Your assignment
When you copy the material below, keep every line exact and drop the pictures.

--- START ---

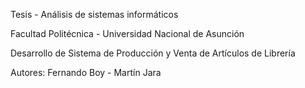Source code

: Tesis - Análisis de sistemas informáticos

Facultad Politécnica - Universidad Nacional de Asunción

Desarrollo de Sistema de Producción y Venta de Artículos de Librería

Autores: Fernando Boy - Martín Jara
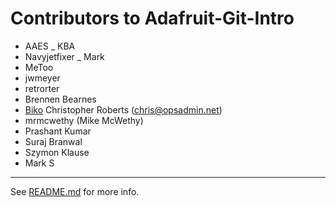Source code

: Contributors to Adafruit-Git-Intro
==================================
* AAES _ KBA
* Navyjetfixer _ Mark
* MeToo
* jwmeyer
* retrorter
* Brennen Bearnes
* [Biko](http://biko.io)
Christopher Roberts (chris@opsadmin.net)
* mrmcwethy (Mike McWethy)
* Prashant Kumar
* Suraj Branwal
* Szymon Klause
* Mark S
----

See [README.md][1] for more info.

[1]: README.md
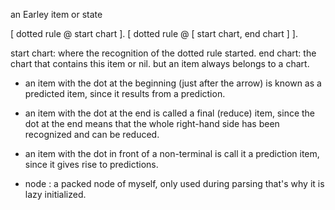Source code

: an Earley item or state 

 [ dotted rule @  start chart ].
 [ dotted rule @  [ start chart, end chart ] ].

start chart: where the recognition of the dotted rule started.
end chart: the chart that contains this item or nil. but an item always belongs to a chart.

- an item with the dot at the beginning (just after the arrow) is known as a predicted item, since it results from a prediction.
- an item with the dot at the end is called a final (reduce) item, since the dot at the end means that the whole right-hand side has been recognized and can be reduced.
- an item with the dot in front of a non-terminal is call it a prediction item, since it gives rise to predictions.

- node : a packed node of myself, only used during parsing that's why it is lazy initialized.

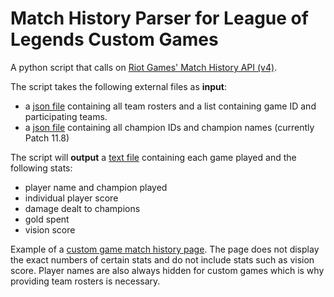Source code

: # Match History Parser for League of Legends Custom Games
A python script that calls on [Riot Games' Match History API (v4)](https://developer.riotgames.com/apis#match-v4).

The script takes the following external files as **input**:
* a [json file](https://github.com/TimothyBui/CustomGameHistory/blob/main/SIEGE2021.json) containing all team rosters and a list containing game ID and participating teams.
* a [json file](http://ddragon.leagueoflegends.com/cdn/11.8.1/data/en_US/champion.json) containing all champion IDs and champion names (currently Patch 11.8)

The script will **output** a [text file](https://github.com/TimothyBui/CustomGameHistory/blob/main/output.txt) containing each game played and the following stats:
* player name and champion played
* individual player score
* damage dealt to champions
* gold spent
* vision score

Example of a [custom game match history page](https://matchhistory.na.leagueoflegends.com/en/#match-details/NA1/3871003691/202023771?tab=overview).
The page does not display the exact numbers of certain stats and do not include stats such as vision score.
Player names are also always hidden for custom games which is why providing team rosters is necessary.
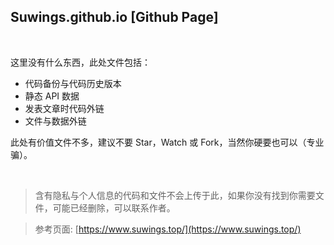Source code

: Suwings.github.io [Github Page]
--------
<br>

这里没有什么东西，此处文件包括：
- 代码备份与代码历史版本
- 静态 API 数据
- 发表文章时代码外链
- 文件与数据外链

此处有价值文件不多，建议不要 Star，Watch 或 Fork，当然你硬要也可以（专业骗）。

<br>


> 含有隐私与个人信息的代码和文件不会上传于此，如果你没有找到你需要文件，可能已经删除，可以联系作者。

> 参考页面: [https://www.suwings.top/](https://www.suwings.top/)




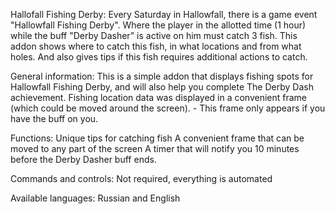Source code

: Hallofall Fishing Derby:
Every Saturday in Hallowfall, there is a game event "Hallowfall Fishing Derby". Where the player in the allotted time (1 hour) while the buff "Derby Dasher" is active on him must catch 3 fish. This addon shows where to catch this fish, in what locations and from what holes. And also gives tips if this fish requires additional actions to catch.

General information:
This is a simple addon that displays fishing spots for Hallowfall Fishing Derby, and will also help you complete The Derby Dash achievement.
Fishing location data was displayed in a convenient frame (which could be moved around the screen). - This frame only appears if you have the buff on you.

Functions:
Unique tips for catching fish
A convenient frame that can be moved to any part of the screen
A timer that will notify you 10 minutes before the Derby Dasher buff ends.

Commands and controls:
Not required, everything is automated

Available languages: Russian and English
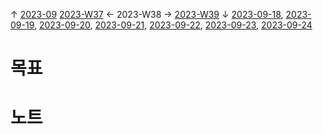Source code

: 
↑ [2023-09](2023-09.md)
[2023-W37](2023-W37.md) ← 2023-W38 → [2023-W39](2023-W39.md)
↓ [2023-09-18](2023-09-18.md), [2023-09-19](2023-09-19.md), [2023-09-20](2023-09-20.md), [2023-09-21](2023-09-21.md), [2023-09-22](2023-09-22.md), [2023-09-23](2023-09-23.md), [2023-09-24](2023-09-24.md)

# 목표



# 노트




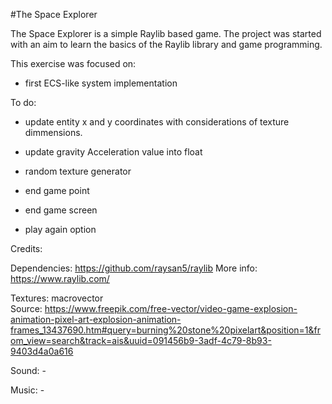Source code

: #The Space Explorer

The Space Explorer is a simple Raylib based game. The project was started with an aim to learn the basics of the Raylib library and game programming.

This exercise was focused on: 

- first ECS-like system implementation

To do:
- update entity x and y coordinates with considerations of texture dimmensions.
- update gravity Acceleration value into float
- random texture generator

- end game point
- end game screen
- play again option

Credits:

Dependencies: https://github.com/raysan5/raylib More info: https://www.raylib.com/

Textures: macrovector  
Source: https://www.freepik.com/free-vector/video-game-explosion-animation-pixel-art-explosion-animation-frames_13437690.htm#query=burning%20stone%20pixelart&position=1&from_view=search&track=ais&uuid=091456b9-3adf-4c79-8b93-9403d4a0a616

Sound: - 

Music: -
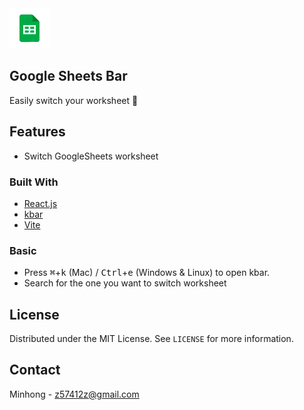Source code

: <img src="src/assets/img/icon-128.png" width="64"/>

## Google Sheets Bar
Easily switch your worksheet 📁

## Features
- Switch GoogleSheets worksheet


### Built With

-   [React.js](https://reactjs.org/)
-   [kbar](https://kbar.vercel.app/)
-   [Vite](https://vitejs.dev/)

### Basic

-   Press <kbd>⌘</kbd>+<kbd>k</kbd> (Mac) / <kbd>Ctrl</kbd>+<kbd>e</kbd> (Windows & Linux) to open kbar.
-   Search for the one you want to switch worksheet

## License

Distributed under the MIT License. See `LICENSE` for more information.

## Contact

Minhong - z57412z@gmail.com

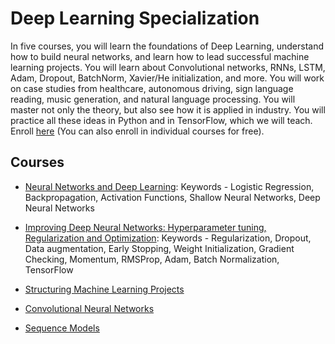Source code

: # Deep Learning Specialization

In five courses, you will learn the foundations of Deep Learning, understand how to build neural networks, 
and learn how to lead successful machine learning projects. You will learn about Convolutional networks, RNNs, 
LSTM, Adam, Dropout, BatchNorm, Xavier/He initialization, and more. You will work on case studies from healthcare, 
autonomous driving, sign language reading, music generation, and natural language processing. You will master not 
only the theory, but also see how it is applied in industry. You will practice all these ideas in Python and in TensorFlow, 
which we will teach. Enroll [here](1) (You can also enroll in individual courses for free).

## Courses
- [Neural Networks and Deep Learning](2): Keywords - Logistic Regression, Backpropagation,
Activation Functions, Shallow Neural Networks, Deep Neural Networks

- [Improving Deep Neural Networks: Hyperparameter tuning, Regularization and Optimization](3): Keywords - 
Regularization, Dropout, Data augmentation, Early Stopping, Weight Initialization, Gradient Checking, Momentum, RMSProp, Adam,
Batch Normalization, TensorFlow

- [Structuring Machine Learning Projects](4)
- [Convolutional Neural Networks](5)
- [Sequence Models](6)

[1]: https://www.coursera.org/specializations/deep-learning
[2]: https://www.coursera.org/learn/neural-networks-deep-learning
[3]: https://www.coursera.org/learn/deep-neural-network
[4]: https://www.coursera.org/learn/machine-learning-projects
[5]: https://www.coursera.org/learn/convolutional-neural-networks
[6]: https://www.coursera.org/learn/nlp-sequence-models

--- END ---

Answer section
Source code

: Tesis - Análisis de sistemas informáticos

Facultad Politécnica - Universidad Nacional de Asunción

Desarrollo de Sistema de Producción y Venta de Artículos de Librería

Autores: Fernando Boy - Martín Jara
Source code

: Contributors to Adafruit-Git-Intro
==================================
* AAES _ KBA
* Navyjetfixer _ Mark
* MeToo
* jwmeyer
* retrorter
* Brennen Bearnes
* [Biko](http://biko.io)
Christopher Roberts (chris@opsadmin.net)
* mrmcwethy (Mike McWethy)
* Prashant Kumar
* Suraj Branwal
* Szymon Klause
* Mark S
----

See [README.md][1] for more info.

[1]: README.md
Source code

: an Earley item or state 

 [ dotted rule @  start chart ].
 [ dotted rule @  [ start chart, end chart ] ].

start chart: where the recognition of the dotted rule started.
end chart: the chart that contains this item or nil. but an item always belongs to a chart.

- an item with the dot at the beginning (just after the arrow) is known as a predicted item, since it results from a prediction.
- an item with the dot at the end is called a final (reduce) item, since the dot at the end means that the whole right-hand side has been recognized and can be reduced.
- an item with the dot in front of a non-terminal is call it a prediction item, since it gives rise to predictions.

- node : a packed node of myself, only used during parsing that's why it is lazy initialized.

Source code

: # Match History Parser for League of Legends Custom Games
A python script that calls on [Riot Games' Match History API (v4)](https://developer.riotgames.com/apis#match-v4).

The script takes the following external files as **input**:
* a [json file](https://github.com/TimothyBui/CustomGameHistory/blob/main/SIEGE2021.json) containing all team rosters and a list containing game ID and participating teams.
* a [json file](http://ddragon.leagueoflegends.com/cdn/11.8.1/data/en_US/champion.json) containing all champion IDs and champion names (currently Patch 11.8)

The script will **output** a [text file](https://github.com/TimothyBui/CustomGameHistory/blob/main/output.txt) containing each game played and the following stats:
* player name and champion played
* individual player score
* damage dealt to champions
* gold spent
* vision score

Example of a [custom game match history page](https://matchhistory.na.leagueoflegends.com/en/#match-details/NA1/3871003691/202023771?tab=overview).
The page does not display the exact numbers of certain stats and do not include stats such as vision score.
Player names are also always hidden for custom games which is why providing team rosters is necessary.
Source code

: Suwings.github.io [Github Page]
--------
<br>

这里没有什么东西，此处文件包括：
- 代码备份与代码历史版本
- 静态 API 数据
- 发表文章时代码外链
- 文件与数据外链

此处有价值文件不多，建议不要 Star，Watch 或 Fork，当然你硬要也可以（专业骗）。

<br>


> 含有隐私与个人信息的代码和文件不会上传于此，如果你没有找到你需要文件，可能已经删除，可以联系作者。

> 参考页面: [https://www.suwings.top/](https://www.suwings.top/)




Source code

: Hallofall Fishing Derby:
Every Saturday in Hallowfall, there is a game event "Hallowfall Fishing Derby". Where the player in the allotted time (1 hour) while the buff "Derby Dasher" is active on him must catch 3 fish. This addon shows where to catch this fish, in what locations and from what holes. And also gives tips if this fish requires additional actions to catch.

General information:
This is a simple addon that displays fishing spots for Hallowfall Fishing Derby, and will also help you complete The Derby Dash achievement.
Fishing location data was displayed in a convenient frame (which could be moved around the screen). - This frame only appears if you have the buff on you.

Functions:
Unique tips for catching fish
A convenient frame that can be moved to any part of the screen
A timer that will notify you 10 minutes before the Derby Dasher buff ends.

Commands and controls:
Not required, everything is automated

Available languages: Russian and English
Source code

: 
↑ [2023-09](2023-09.md)
[2023-W37](2023-W37.md) ← 2023-W38 → [2023-W39](2023-W39.md)
↓ [2023-09-18](2023-09-18.md), [2023-09-19](2023-09-19.md), [2023-09-20](2023-09-20.md), [2023-09-21](2023-09-21.md), [2023-09-22](2023-09-22.md), [2023-09-23](2023-09-23.md), [2023-09-24](2023-09-24.md)

# 목표



# 노트




Source code

: #The Space Explorer

The Space Explorer is a simple Raylib based game. The project was started with an aim to learn the basics of the Raylib library and game programming.

This exercise was focused on: 

- first ECS-like system implementation

To do:
- update entity x and y coordinates with considerations of texture dimmensions.
- update gravity Acceleration value into float
- random texture generator

- end game point
- end game screen
- play again option

Credits:

Dependencies: https://github.com/raysan5/raylib More info: https://www.raylib.com/

Textures: macrovector  
Source: https://www.freepik.com/free-vector/video-game-explosion-animation-pixel-art-explosion-animation-frames_13437690.htm#query=burning%20stone%20pixelart&position=1&from_view=search&track=ais&uuid=091456b9-3adf-4c79-8b93-9403d4a0a616

Sound: - 

Music: -
Source code

: <img src="src/assets/img/icon-128.png" width="64"/>

## Google Sheets Bar
Easily switch your worksheet 📁

## Features
- Switch GoogleSheets worksheet


### Built With

-   [React.js](https://reactjs.org/)
-   [kbar](https://kbar.vercel.app/)
-   [Vite](https://vitejs.dev/)

### Basic

-   Press <kbd>⌘</kbd>+<kbd>k</kbd> (Mac) / <kbd>Ctrl</kbd>+<kbd>e</kbd> (Windows & Linux) to open kbar.
-   Search for the one you want to switch worksheet

## License

Distributed under the MIT License. See `LICENSE` for more information.

## Contact

Minhong - z57412z@gmail.com

Source code

: # Deep Learning Specialization

In five courses, you will learn the foundations of Deep Learning, understand how to build neural networks, 
and learn how to lead successful machine learning projects. You will learn about Convolutional networks, RNNs, 
LSTM, Adam, Dropout, BatchNorm, Xavier/He initialization, and more. You will work on case studies from healthcare, 
autonomous driving, sign language reading, music generation, and natural language processing. You will master not 
only the theory, but also see how it is applied in industry. You will practice all these ideas in Python and in TensorFlow, 
which we will teach. Enroll [here](1) (You can also enroll in individual courses for free).

## Courses
- [Neural Networks and Deep Learning](2): Keywords - Logistic Regression, Backpropagation,
Activation Functions, Shallow Neural Networks, Deep Neural Networks

- [Improving Deep Neural Networks: Hyperparameter tuning, Regularization and Optimization](3): Keywords - 
Regularization, Dropout, Data augmentation, Early Stopping, Weight Initialization, Gradient Checking, Momentum, RMSProp, Adam,
Batch Normalization, TensorFlow

- [Structuring Machine Learning Projects](4)
- [Convolutional Neural Networks](5)
- [Sequence Models](6)

[1]: https://www.coursera.org/specializations/deep-learning
[2]: https://www.coursera.org/learn/neural-networks-deep-learning
[3]: https://www.coursera.org/learn/deep-neural-network
[4]: https://www.coursera.org/learn/machine-learning-projects
[5]: https://www.coursera.org/learn/convolutional-neural-networks
[6]: https://www.coursera.org/learn/nlp-sequence-models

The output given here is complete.